In cases where the Thumb bit is not set appropriately, it will simply be left as 0. For this reason, the distinction is not important when executing in ARM (where no instruction set change is implied by the Thumb bit), but is important in Thumb (where there may be an unintentional switch to ARM if you don't take corrective action).

The general rule is as follows: if the address will be passed to any other function or object (as a return address, method address, callback etc.) then you must ensure that the Thumb bit gets set if the code is assembler in Thumb.

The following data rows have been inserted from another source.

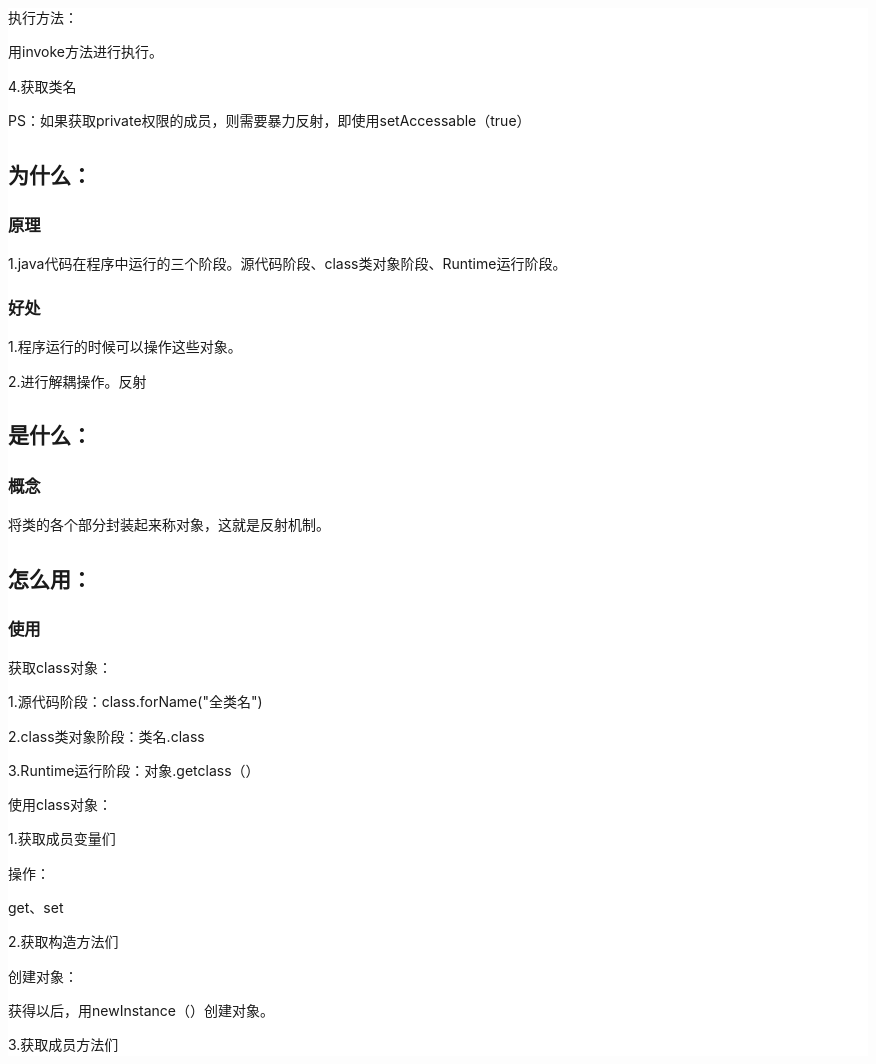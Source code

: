    执行方法：

用invoke方法进行执行。

4.获取类名

PS：如果获取private权限的成员，则需要暴力反射，即使用setAccessable（true）





## 为什么：

### 原理

1.java代码在程序中运行的三个阶段。源代码阶段、class类对象阶段、Runtime运行阶段。

### 好处

1.程序运行的时候可以操作这些对象。

2.进行解耦操作。反射

## 是什么：

### 概念

将类的各个部分封装起来称对象，这就是反射机制。



## 怎么用：

### 使用

获取class对象：

1.源代码阶段：class.forName("全类名")

2.class类对象阶段：类名.class

3.Runtime运行阶段：对象.getclass（）

使用class对象：

1.获取成员变量们

操作：

get、set

2.获取构造方法们

创建对象：

获得以后，用newInstance（）创建对象。

3.获取成员方法们

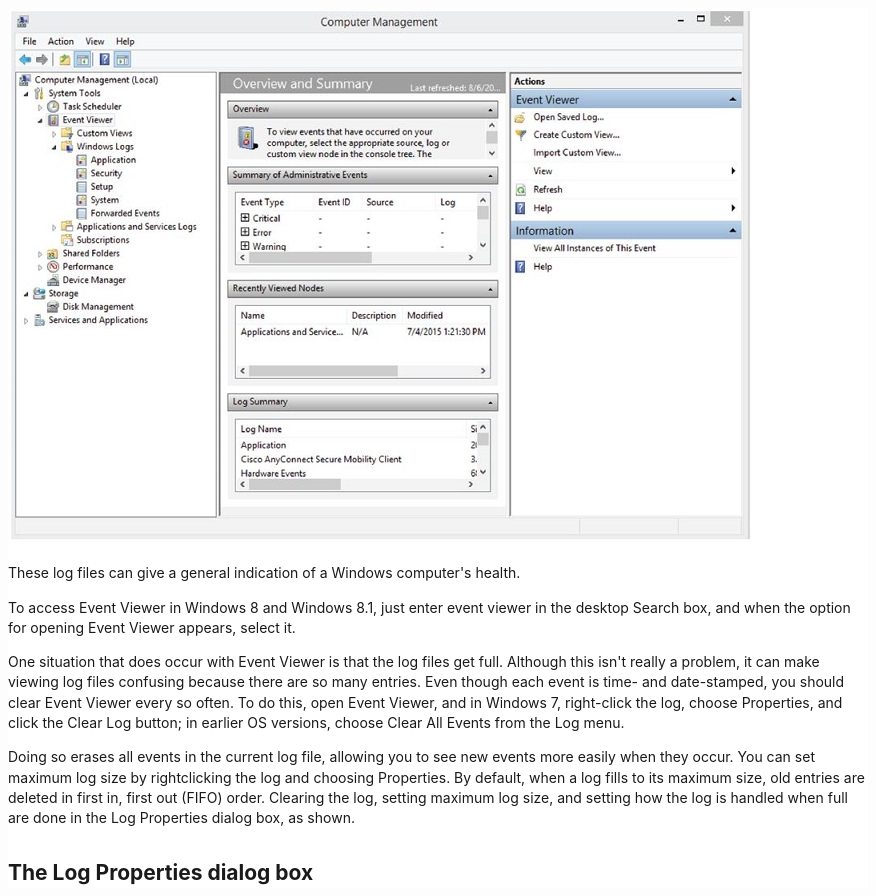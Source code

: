 ![event](/img/f1.5_eventviewer.jpg)

These log files can give a general indication of a Windows computer's health.

To access Event Viewer in Windows 8 and Windows 8.1, just enter event viewer in the
desktop Search box, and when the option for opening Event Viewer appears, select it.

One situation that does occur with Event Viewer is that the log files get full. Although
this isn't really a problem, it can make viewing log files confusing because there are so
many entries. Even though each event is time- and date-stamped, you should clear Event
Viewer every so often. To do this, open Event Viewer, and in Windows 7, right-click the
log, choose Properties, and click the Clear Log button; in earlier OS versions, choose Clear
All Events from the Log menu. 

Doing so erases all events in the current log file, allowing
you to see new events more easily when they occur. You can set maximum log size by rightclicking
the log and choosing Properties. By default, when a log fills to its maximum size,
old entries are deleted in first in, first out (FIFO) order. Clearing the log, setting maximum
log size, and setting how the log is handled when full are done in the Log Properties dialog
box, as shown.

## The Log Properties dialog box
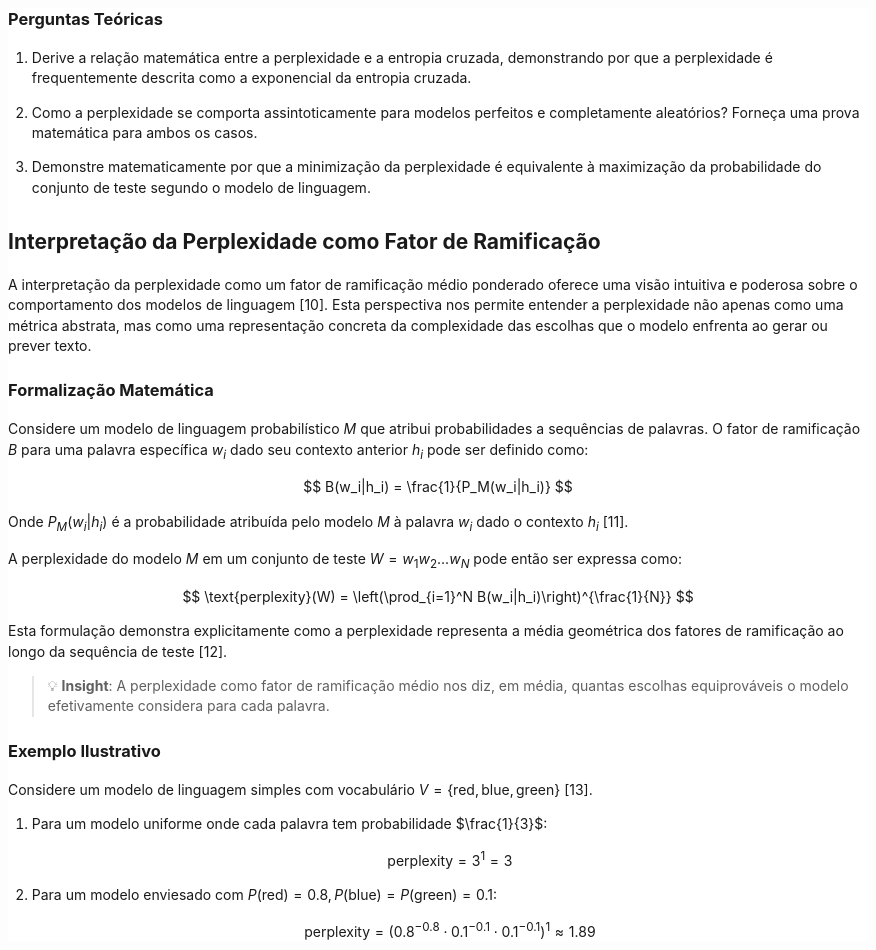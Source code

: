 ### Perguntas Teóricas

1. Derive a relação matemática entre a perplexidade e a entropia cruzada, demonstrando por que a perplexidade é frequentemente descrita como a exponencial da entropia cruzada.

2. Como a perplexidade se comporta assintoticamente para modelos perfeitos e completamente aleatórios? Forneça uma prova matemática para ambos os casos.

3. Demonstre matematicamente por que a minimização da perplexidade é equivalente à maximização da probabilidade do conjunto de teste segundo o modelo de linguagem.

## Interpretação da Perplexidade como Fator de Ramificação

A interpretação da perplexidade como um fator de ramificação médio ponderado oferece uma visão intuitiva e poderosa sobre o comportamento dos modelos de linguagem [10]. Esta perspectiva nos permite entender a perplexidade não apenas como uma métrica abstrata, mas como uma representação concreta da complexidade das escolhas que o modelo enfrenta ao gerar ou prever texto.

### Formalização Matemática

Considere um modelo de linguagem probabilístico $M$ que atribui probabilidades a sequências de palavras. O fator de ramificação $B$ para uma palavra específica $w_i$ dado seu contexto anterior $h_i$ pode ser definido como:

$$
B(w_i|h_i) = \frac{1}{P_M(w_i|h_i)}
$$

Onde $P_M(w_i|h_i)$ é a probabilidade atribuída pelo modelo $M$ à palavra $w_i$ dado o contexto $h_i$ [11].

A perplexidade do modelo $M$ em um conjunto de teste $W = w_1w_2...w_N$ pode então ser expressa como:

$$
\text{perplexity}(W) = \left(\prod_{i=1}^N B(w_i|h_i)\right)^{\frac{1}{N}}
$$

Esta formulação demonstra explicitamente como a perplexidade representa a média geométrica dos fatores de ramificação ao longo da sequência de teste [12].

> 💡 **Insight**: A perplexidade como fator de ramificação médio nos diz, em média, quantas escolhas equiprováveis o modelo efetivamente considera para cada palavra.

### Exemplo Ilustrativo

Considere um modelo de linguagem simples com vocabulário $V = \{\text{red}, \text{blue}, \text{green}\}$ [13]. 

1) Para um modelo uniforme onde cada palavra tem probabilidade $\frac{1}{3}$:
   
   $$\text{perplexity} = 3^1 = 3$$

2) Para um modelo enviesado com $P(\text{red}) = 0.8, P(\text{blue}) = P(\text{green}) = 0.1$:
   
   $$\text{perplexity} = (0.8^{-0.8} \cdot 0.1^{-0.1} \cdot 0.1^{-0.1})^1 \approx 1.89$$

However, if the little bit of code you're hacking knows that the Thumb bit is never set in the address, it may be safe not to set it so long as you bear this in mind. This can make sense for inline jump tables etc. -- see "Jump tables"

PC and "." arithmetic and position-independent addressing

Introduction

ARM instructions cannot pack an arbitrary address into any instruction as an operand. For this reason, and if position-independence is required, a common coding technique is to address some data using offsets relative to the current instruction location.

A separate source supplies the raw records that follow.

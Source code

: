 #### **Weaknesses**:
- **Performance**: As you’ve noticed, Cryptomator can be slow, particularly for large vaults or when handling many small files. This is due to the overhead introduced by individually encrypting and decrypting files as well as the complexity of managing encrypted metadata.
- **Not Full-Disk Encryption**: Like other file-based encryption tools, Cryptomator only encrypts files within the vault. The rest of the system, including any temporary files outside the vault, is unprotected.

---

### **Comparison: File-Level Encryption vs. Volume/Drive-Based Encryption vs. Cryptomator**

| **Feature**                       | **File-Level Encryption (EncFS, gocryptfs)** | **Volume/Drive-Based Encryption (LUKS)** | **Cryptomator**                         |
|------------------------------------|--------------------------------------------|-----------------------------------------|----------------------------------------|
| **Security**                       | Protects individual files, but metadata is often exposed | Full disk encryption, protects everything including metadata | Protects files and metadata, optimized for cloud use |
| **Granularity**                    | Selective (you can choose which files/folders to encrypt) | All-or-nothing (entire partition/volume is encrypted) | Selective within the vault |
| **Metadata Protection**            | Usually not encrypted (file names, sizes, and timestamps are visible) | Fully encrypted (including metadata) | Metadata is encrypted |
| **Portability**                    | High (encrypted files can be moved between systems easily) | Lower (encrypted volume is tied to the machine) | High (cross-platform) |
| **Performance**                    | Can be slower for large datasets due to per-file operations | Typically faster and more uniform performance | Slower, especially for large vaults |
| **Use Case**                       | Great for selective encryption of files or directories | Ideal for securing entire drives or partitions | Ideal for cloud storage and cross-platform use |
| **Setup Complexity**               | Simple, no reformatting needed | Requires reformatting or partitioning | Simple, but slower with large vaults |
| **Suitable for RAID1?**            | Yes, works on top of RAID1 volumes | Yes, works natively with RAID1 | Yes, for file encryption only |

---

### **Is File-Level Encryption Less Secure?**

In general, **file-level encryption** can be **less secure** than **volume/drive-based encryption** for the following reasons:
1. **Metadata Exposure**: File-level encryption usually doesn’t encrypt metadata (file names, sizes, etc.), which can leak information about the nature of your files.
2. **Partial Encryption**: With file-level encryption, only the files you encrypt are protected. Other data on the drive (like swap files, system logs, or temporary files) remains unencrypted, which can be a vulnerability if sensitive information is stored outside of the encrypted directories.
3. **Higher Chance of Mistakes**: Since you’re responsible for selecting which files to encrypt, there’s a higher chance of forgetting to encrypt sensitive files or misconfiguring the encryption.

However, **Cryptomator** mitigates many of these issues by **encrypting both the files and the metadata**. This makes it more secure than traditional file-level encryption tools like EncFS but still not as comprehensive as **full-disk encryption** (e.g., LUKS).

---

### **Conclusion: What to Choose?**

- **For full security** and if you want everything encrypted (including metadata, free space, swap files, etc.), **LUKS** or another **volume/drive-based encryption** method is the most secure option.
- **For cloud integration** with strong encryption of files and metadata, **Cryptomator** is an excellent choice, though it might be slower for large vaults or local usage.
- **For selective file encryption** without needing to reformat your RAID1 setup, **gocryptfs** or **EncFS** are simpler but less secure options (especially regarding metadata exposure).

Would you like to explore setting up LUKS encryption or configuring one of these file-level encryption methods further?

On ARM, you can (sort of) read PC as if it were an ordinary register, and this can be used to determine the currently executing address though some adjustment is needed. This allows various position-independent coding tricks; however, the value you observe when "reading" the PC does not always match ARM and Thumb, and is not the same in all circumstances:

Instruction Set State

Usage Context

Instruction Example

Observed Value of PC

ARM

most instructions

address of instruction + 8

ARM

instructions which store PC to memory

STR pc, [sp, #4]

address of instruction + 8 or 12 (implementation-dependent, but consistent for a given device; avoid relying on this behaviour)

Thumb

source operand in ADD, SUB or MOV

ADD r1, pc, #5

address of instruction + 8

Thumb

source operand in ADD, or base register in load or store

LDR r2, [pc, #16]

(address of instruction & ~3) + 4

Thumb

source operand in SUB or MOV

SUB r2, #8

address of instruction + 4

Thumb

most other uses

undefined

address of instruction is equivalent to the value of the magic assembler location counter symbol "." if it appears in the same instruction, i.e. the virtual address of the first byte of the currently exceuting instruction (which in ARM is always a multiple of 4, and in Thumb is always a multiple of 2).

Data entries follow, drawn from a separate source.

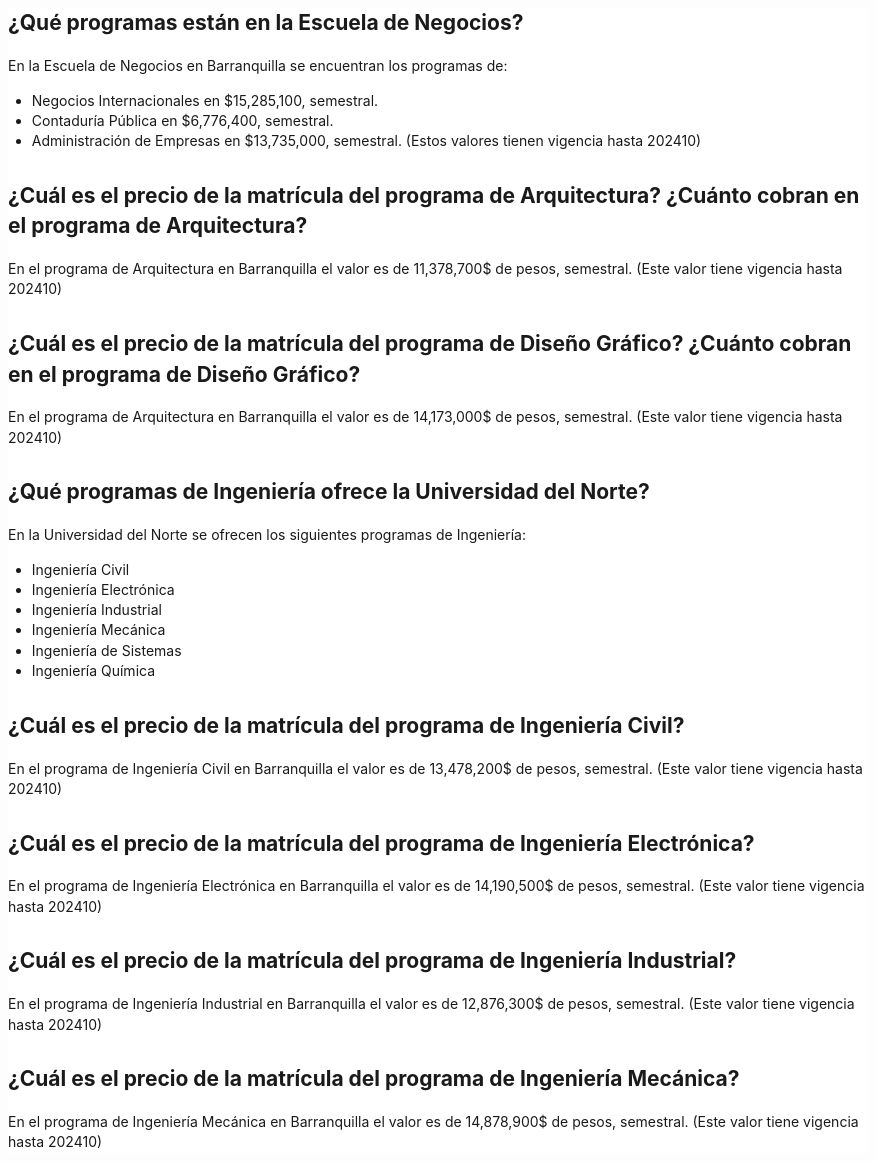 ## ¿Qué programas están en la Escuela de Negocios?
En la Escuela de Negocios en Barranquilla se encuentran los programas de:

- Negocios Internacionales en $15,285,100, semestral.
- Contaduría Pública en $6,776,400, semestral.
 - Administración de Empresas en $13,735,000, semestral.
(Estos valores tienen vigencia hasta 202410) 

## ¿Cuál es el precio de la matrícula del programa de Arquitectura? ¿Cuánto cobran en el programa de Arquitectura?
En el programa de Arquitectura en Barranquilla el valor es de 11,378,700$ de pesos, semestral. 
(Este valor tiene vigencia hasta 202410)


## ¿Cuál es el precio de la matrícula del programa de Diseño Gráfico? ¿Cuánto cobran en el programa de Diseño Gráfico?
En el programa de Arquitectura en Barranquilla el valor es de 14,173,000$ de pesos, semestral. 
(Este valor tiene vigencia hasta 202410)

## ¿Qué programas de Ingeniería ofrece la Universidad del Norte?
En la Universidad del Norte se ofrecen los siguientes programas de Ingeniería:
- Ingeniería Civil
- Ingeniería Electrónica
- Ingeniería Industrial
- Ingeniería Mecánica
- Ingeniería de Sistemas
- Ingeniería Química

## ¿Cuál es el precio de la matrícula del programa de Ingeniería Civil?
En el programa de Ingeniería Civil en Barranquilla el valor es de 13,478,200$ de pesos, semestral.
(Este valor tiene vigencia hasta 202410)

## ¿Cuál es el precio de la matrícula del programa de Ingeniería Electrónica?
En el programa de Ingeniería Electrónica en Barranquilla el valor es de 14,190,500$ de pesos, semestral.
(Este valor tiene vigencia hasta 202410)

## ¿Cuál es el precio de la matrícula del programa de Ingeniería Industrial?
En el programa de Ingeniería Industrial en Barranquilla el valor es de 12,876,300$ de pesos, semestral.
(Este valor tiene vigencia hasta 202410)

## ¿Cuál es el precio de la matrícula del programa de Ingeniería Mecánica?
En el programa de Ingeniería Mecánica en Barranquilla el valor es de 14,878,900$ de pesos, semestral.
(Este valor tiene vigencia hasta 202410)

From the above, you can probably guess that it is hard to write code which will work in both ARM and Thumb if you reference the PC directly. Unfortunately, it is quite common to see such explicit references in hand-written traditional ARM assembler.

Some examples follow, along with explanation of how to make them Thumb-2 compatible.

Unless specified otherwise, the suggested workarounds are compatible with all assembler versions, even for assemblers which may not support Thumb-2.

Typical uses - loading a literal from the text section

Traditional way

        LDR     r0, [pc, #(data - . - 8)]
...
data:
        .long 0xdeadbeef

What happens in ARM

pc == . + 8, so r0 is loaded from the address (. + 8) + data - . - 8, = data

What happens in Thumb

pc == (. & ~3) + 4, so r0 is loaded from the address ((. & ~3) + 4) + data - . - 8, = data - 4 - (. % 2)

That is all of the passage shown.